| Work request |
Only lines containing "some" belong in the answer, each copied from the entries below.

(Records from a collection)

+ + + + + + +

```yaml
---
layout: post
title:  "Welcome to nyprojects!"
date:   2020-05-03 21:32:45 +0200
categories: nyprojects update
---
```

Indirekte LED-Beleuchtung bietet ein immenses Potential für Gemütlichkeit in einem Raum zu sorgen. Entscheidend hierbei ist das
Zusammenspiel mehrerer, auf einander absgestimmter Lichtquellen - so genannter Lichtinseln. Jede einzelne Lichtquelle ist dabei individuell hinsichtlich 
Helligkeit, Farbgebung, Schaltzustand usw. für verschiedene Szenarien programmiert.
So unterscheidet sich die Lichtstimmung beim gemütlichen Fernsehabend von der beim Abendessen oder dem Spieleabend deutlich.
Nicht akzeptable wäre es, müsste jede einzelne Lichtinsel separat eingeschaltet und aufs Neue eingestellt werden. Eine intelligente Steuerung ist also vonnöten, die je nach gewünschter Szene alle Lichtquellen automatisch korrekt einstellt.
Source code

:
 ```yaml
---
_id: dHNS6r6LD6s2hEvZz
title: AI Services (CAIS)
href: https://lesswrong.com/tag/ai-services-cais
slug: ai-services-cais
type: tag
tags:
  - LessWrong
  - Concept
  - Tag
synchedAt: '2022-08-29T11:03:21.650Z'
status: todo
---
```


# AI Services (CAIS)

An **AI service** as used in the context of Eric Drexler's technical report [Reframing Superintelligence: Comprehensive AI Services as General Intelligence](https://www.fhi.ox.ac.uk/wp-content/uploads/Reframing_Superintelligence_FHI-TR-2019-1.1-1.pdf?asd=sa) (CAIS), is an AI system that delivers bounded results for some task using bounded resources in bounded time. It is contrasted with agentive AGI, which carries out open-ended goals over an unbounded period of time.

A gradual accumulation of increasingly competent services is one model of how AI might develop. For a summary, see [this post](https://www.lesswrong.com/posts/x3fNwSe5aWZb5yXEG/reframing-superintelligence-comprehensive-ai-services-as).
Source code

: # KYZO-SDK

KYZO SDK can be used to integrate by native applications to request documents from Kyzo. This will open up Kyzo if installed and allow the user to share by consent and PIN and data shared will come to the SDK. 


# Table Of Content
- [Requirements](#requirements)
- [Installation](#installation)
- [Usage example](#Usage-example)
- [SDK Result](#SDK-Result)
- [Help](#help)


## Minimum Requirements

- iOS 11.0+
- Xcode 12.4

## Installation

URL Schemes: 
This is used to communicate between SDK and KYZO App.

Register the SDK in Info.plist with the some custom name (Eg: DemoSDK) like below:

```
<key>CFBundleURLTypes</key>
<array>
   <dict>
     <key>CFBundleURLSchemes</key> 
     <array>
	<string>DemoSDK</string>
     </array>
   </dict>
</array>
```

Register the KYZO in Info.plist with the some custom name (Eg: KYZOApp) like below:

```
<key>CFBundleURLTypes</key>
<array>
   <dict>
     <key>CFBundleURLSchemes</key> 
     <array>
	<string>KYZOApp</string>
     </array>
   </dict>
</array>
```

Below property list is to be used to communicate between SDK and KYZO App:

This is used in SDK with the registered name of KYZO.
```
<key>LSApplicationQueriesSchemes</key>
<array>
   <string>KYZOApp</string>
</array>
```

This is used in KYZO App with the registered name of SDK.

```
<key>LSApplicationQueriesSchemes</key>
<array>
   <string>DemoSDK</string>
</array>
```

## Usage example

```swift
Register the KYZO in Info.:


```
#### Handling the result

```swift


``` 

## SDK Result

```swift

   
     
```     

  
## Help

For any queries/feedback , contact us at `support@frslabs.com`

+ + + + + + +

| Task output |
An **AI service** as used in the context of Eric Drexler's technical report [Reframing Superintelligence: Comprehensive AI Services as General Intelligence](https://www.fhi.ox.ac.uk/wp-content/uploads/Reframing_Superintelligence_FHI-TR-2019-1.1-1.pdf?asd=sa) (CAIS), is an AI system that delivers bounded results for some task using bounded resources in bounded time. It is contrasted with agentive AGI, which carries out open-ended goals over an unbounded period of time.
Register the SDK in Info.plist with the some custom name (Eg: DemoSDK) like below:
Register the KYZO in Info.plist with the some custom name (Eg: KYZOApp) like below:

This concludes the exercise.